Next month, join NAEYC (the National Association for the Education of Young Children) for its “Week of the Young Child 2015: Celebrating Our Youngest Learners,” from April 12th to the 18th, 2015.
First established in 1971, the purpose of this annual celebration is to “focus public attention on the needs of young children and their families” and “to recognize the early childhood programs and services that meet those needs.”
Each day of the Week of the Young Child (WOYC) has a different theme:
Music Monday highlights the educational power of songs by inviting children and families to sing along with “Thingamajig,” a tune sung by Lucky Diaz and the Family Jam Band.
Taco Tuesday emphasizes the fun of cooking healthy meals together for good nutrition and to show how cooking can be used to connect math, literacy, and science skills.
On Work Together Wednesday, children are encouraged to work together and build something. It might be “a fort of branches on the school playground, a block city in the classroom, a hideaway made from couch pillows at home,” or a Lego creation. “Build and share pictures of children’s creations on NAEYC’s Facebook page or post to Twitter using the #woycworktogether hashtag.”
On Artsy Thursday children can “develop creativity, social skills, and fine muscles with open-ended art projects where they can make choices, use their imaginations, and create with their hands.” Photos of this work can also be posted on NAEYC’s Facebook page.
And Family Friday is a chance to engage and celebrate families. “Share pictures and stories about your family on NAEYC’s Facebook page or post to Twitter using the hashtag #woycfamfriday as we celebrate the unique role families play in their children’s learning and development.”
NAEYC also provides links to resources that can be used on each day.
And there’s no limit on how to celebrate the week. NAEYC points to these creative examples:
– “We held a Family Writing Workshop where parents were invited to create a book with their children. A book-writing kit was provided, and children and parents shared their books at a show and tell. The books are now part of our library collection.”
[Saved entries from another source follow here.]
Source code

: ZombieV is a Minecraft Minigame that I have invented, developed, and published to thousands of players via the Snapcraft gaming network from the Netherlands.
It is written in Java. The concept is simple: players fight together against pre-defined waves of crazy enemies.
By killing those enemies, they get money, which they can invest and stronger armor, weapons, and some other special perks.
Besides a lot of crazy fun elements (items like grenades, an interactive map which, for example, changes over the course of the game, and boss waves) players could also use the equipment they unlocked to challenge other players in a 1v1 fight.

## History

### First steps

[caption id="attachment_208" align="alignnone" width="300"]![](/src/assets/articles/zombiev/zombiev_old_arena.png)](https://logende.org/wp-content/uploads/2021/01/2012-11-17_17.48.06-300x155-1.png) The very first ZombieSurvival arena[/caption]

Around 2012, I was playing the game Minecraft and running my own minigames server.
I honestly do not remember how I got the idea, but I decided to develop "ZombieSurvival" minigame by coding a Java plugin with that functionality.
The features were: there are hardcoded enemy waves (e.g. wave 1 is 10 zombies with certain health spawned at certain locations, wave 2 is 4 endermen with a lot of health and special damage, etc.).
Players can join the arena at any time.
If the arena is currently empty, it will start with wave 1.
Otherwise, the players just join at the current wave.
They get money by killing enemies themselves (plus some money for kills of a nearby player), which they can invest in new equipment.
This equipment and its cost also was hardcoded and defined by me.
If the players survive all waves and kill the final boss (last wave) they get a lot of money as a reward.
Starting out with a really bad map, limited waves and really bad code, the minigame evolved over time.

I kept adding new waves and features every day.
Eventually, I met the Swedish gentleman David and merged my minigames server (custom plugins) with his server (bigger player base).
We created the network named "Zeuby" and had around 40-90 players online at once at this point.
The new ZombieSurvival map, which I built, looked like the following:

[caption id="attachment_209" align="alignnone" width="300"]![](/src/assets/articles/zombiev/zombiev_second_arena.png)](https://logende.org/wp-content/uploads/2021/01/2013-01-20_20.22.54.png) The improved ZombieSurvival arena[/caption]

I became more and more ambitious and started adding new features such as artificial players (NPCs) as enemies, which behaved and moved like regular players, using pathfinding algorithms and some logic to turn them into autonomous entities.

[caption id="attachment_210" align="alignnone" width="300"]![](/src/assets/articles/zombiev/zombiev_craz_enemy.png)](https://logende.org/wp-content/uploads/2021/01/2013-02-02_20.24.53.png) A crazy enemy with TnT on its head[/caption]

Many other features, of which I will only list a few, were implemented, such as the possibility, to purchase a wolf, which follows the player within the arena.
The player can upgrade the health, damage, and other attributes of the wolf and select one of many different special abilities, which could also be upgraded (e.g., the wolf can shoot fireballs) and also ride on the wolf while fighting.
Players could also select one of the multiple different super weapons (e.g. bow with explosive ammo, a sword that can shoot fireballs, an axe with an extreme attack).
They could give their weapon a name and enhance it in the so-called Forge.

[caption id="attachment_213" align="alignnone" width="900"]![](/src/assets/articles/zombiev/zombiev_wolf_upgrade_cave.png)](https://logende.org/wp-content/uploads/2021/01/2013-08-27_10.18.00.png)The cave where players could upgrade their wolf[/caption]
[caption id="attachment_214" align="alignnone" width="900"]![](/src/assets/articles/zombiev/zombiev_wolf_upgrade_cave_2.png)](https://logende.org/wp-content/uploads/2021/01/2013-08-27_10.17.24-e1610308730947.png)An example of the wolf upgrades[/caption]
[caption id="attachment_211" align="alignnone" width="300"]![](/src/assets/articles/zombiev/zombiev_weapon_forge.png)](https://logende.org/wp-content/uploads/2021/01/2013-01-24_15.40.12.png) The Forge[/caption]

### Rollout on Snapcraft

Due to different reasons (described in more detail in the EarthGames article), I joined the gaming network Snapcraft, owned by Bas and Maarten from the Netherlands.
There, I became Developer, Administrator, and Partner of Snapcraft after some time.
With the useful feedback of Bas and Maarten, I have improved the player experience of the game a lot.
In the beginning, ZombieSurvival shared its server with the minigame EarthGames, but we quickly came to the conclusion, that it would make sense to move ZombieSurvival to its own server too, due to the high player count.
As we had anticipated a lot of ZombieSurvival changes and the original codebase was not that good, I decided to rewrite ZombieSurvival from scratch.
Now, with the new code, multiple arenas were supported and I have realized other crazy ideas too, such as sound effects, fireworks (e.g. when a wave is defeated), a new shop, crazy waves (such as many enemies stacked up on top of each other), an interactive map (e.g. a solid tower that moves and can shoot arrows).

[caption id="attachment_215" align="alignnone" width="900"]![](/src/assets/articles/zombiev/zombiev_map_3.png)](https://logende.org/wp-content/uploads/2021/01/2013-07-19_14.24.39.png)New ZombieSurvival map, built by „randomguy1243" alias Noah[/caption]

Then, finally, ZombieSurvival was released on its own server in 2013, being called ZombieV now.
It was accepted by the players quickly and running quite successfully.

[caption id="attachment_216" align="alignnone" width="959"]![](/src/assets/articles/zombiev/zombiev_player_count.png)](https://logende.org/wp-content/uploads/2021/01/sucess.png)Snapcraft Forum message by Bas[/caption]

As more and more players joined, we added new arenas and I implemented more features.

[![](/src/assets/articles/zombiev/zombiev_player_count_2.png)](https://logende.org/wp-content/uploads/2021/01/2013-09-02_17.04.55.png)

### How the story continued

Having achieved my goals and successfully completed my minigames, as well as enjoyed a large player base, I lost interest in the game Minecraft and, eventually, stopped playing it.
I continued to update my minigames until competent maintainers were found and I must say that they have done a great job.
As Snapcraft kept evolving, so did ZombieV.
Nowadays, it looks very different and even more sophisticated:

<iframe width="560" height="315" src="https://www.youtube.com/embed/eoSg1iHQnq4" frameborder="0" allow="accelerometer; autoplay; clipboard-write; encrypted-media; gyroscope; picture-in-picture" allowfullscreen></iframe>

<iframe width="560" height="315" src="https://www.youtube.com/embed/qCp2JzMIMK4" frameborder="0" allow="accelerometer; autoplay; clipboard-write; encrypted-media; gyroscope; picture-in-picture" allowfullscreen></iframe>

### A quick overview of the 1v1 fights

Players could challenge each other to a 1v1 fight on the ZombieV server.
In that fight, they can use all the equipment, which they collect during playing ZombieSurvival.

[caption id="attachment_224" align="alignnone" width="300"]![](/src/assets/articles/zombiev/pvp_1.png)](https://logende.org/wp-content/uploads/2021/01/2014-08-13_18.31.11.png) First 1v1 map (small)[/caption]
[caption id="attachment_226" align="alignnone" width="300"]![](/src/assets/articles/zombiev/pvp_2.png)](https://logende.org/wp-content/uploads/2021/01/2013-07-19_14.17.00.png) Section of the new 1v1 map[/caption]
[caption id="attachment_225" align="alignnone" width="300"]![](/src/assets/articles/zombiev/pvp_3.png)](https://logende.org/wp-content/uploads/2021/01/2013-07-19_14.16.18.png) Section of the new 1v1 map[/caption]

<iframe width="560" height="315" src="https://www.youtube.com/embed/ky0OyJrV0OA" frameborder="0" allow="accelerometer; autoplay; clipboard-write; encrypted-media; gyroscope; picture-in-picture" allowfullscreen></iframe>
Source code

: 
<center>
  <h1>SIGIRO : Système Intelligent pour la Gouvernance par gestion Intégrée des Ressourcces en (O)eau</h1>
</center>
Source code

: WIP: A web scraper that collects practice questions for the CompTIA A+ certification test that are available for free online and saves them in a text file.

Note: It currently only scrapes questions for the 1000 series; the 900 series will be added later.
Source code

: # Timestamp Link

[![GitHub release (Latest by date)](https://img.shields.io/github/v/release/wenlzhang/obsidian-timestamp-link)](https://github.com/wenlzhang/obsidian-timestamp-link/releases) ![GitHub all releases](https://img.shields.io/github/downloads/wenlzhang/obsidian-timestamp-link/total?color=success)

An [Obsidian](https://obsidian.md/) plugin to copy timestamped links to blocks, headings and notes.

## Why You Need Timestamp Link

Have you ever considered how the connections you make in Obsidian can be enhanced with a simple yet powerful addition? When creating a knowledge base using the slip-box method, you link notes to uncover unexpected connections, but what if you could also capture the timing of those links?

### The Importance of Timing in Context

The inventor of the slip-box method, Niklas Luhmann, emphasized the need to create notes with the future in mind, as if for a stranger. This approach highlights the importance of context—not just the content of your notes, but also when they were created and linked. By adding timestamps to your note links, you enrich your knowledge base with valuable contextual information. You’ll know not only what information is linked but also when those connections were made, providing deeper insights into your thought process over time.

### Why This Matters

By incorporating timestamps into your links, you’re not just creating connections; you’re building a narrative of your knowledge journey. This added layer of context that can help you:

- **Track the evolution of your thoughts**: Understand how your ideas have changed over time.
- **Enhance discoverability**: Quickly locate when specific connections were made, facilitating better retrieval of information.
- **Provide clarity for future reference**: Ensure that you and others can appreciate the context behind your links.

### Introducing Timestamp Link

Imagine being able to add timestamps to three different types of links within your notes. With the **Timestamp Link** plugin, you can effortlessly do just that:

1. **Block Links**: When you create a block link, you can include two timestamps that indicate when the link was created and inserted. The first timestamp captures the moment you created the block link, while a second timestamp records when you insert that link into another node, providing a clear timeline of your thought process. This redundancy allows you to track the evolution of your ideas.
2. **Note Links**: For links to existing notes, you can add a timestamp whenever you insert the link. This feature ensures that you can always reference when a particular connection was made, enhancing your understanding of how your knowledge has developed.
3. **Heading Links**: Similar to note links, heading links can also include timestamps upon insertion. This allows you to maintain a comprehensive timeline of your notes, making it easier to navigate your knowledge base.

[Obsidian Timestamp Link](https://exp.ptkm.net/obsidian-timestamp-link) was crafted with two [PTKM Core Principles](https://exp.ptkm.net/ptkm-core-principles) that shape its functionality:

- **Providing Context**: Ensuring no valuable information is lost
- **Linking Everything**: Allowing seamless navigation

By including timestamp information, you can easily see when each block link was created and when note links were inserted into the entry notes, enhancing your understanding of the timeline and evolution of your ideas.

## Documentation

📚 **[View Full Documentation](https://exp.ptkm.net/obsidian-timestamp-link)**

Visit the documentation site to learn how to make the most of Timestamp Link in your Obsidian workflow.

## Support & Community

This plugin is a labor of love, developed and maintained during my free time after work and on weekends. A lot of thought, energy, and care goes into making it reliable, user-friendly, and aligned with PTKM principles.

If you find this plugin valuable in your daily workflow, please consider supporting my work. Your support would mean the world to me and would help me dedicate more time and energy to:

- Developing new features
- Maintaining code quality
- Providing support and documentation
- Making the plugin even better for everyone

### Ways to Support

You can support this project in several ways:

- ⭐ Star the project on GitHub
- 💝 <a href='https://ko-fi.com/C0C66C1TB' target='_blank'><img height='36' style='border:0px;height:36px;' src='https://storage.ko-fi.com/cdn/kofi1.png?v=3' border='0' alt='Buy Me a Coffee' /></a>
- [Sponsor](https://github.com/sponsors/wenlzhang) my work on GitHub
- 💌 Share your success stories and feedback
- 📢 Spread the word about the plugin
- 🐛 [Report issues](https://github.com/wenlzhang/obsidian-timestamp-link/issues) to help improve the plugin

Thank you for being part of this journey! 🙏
– “A group of parents and children marched to City Hall. The mayor joined us and read a proclamation adopted by our City Council about the Week of the Young Child. Additionally, we held a press conference sharing information about the importance of quality early care and education.”
At the Keene Memorial Library in Fremont, Neb., there was a Family Fun Reading Night that is part of “a challenge to parents and caregivers to spend 15 minutes a day reading to their children with a goal of 10,000 hours read by April 17.” The reading challenge activities “will culminate with celebration activities April 17 during the national Week of the Young Child.”
Why focus on young children? NAEYC provides an eloquent answer. In “A Call for Excellence in Early Childhood Education,” the organization says:
“Our goal is not to simply defend the status quo. NAEYC’s convictions about early childhood care and education set forth a vision of a system that is still unmet.”
“We can invest now in our children and families and enjoy long-term savings, with a more vibrant nation of healthy, achieving children and more stable families. Or, we can fail to make the investment and pay the price: increased delinquency, greater educational failures, lowered productivity, less economic competitiveness, and fewer adults prepared to be effective, loving parents to the next generation of children.”
So get ready to celebrate and share your activities on social media.
If you’re in Massachusetts, please contact us and let us know what activities you are planning. Send an email to email@example.com.
The Week of the Young Child should be great fun — and a wonderful reminder of just how much potential our smallest children have.